─── Records shown ───

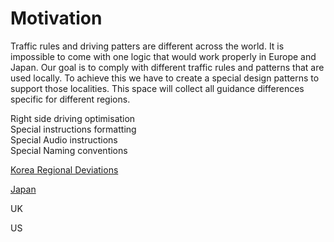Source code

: Motivation
==========

Traffic rules and driving patters are different across the world. It is impossible to come with one logic that would work properly in Europe and Japan. Our goal is to comply with different traffic rules and patterns that are used locally. To achieve this we have to create a special design patterns to support those localities. This space will collect all guidance differences specific for different regions.

Right side driving optimisation  
Special instructions formatting  
Special Audio instructions  
Special Naming conventions

[Korea Regional Deviations](./Korea/Korea.md)

[Japan](./Japan/Japan.md)

UK

US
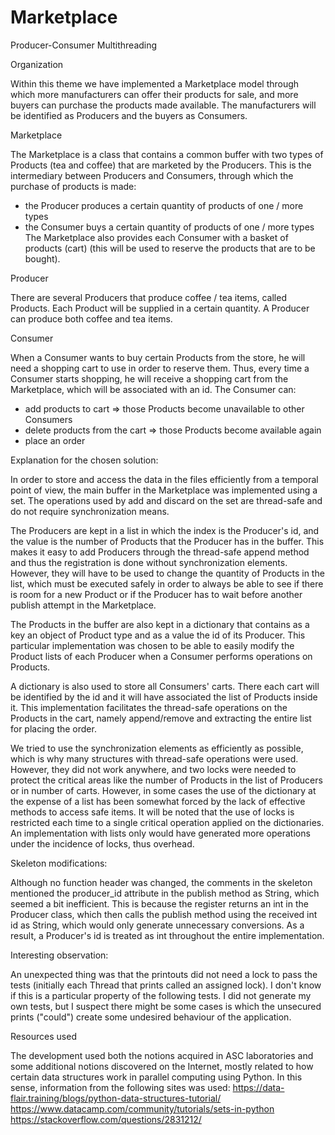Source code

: # Marketplace
Producer-Consumer Multithreading



Organization

Within this theme we have implemented a Marketplace model through which more
manufacturers can offer their products for sale, and more buyers can purchase
the products made available.
The manufacturers will be identified as Producers and the buyers as Consumers.

Marketplace

The Marketplace is a class that contains a common buffer with two types of
Products (tea and coffee) that are marketed by the Producers.
This is the intermediary between Producers and Consumers, through which the
purchase of products is made:
- the Producer produces a certain quantity of products of one / more types
- the Consumer buys a certain quantity of products of one / more types
The Marketplace also provides each Consumer with a basket of products (cart)
(this will be used to reserve the products that are to be bought).

Producer

There are several Producers that produce coffee / tea items, called Products.
Each Product will be supplied in a certain quantity. A Producer can produce
both coffee and tea items.

Consumer

When a Consumer wants to buy certain Products from the store, he will need a
shopping cart to use in order to reserve them. Thus, every time a Consumer
starts shopping, he will receive a shopping cart from the Marketplace, which
will be associated with an id. The Consumer can:
- add products to cart ⇒ those Products become unavailable to other Consumers
- delete products from the cart ⇒ those Products become available again
- place an order


Explanation for the chosen solution:

In order to store and access the data in the files efficiently from a temporal
point of view, the main buffer in the Marketplace was implemented using a set.
The operations used by add and discard on the set are thread-safe and do not
require synchronization means.

The Producers are kept in a list in which the index is the Producer's id, and
the value is the number of Products that the Producer has in the buffer.
This makes it easy to add Producers through the thread-safe append method and
thus the registration is done without synchronization elements. However, they
will have to be used to change the quantity of Products in the list, which must
be executed safely in order to always be able to see if there is room for a new
Product or if the Producer has to wait before another publish attempt in the
Marketplace.

The Products in the buffer are also kept in a dictionary that contains as a key
an object of Product type and as a value the id of its Producer. This particular
implementation was chosen to be able to easily modify the Product lists of each
Producer when a Consumer performs operations on Products.

A dictionary is also used to store all Consumers' carts. There each cart will be
identified by the id and it will have associated the list of Products inside it.
This implementation facilitates the thread-safe operations on the Products in the
cart, namely append/remove and extracting the entire list for placing the order.

We tried to use the synchronization elements as efficiently as possible, which
is why many structures with thread-safe operations were used. However, they did
not work anywhere, and two locks were needed to protect the critical areas like
the number of Products in the list of Producers or in number of carts.
However, in some cases the use of the dictionary at the expense of a list has
been somewhat forced by the lack of effective methods to access safe items.
It will be noted that the use of locks is restricted each time to a single
critical operation applied on the dictionaries. An implementation with lists only
would have generated more operations under the incidence of locks, thus overhead.

Skeleton modifications:

Although no function header was changed, the comments in the skeleton mentioned
the producer_id attribute in the publish method as String, which seemed a bit
inefficient. This is because the register returns an int in the Producer class,
which then calls the publish method using the received int id as String, which
would only generate unnecessary conversions. As a result, a Producer's id is
treated as int throughout the entire implementation.

Interesting observation:

An unexpected thing was that the printouts did not need a lock to pass the tests
(initially each Thread that prints called an assigned lock). I don't know if this
is a particular property of the following tests. I did not generate my own tests,
but I suspect there might be some cases is which the unsecured prints ("could")
create some undesired behaviour of the application.

Resources used

The development used both the notions acquired in ASC laboratories and some
additional notions discovered on the Internet, mostly related to how certain
data structures work in parallel computing using Python.
In this sense, information from the following sites was used:
https://data-flair.training/blogs/python-data-structures-tutorial/
https://www.datacamp.com/community/tutorials/sets-in-python
https://stackoverflow.com/questions/2831212/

───

[Activity]
Using the entries above, return exactly the lines from the line with "is why many" to the line with "would only generate", counting both of those lines.

[Exercise answer]
is why many structures with thread-safe operations were used. However, they did
not work anywhere, and two locks were needed to protect the critical areas like
the number of Products in the list of Producers or in number of carts.
However, in some cases the use of the dictionary at the expense of a list has
been somewhat forced by the lack of effective methods to access safe items.
It will be noted that the use of locks is restricted each time to a single
critical operation applied on the dictionaries. An implementation with lists only
would have generated more operations under the incidence of locks, thus overhead.

Skeleton modifications:

Although no function header was changed, the comments in the skeleton mentioned
the producer_id attribute in the publish method as String, which seemed a bit
inefficient. This is because the register returns an int in the Producer class,
which then calls the publish method using the received int id as String, which
would only generate unnecessary conversions. As a result, a Producer's id is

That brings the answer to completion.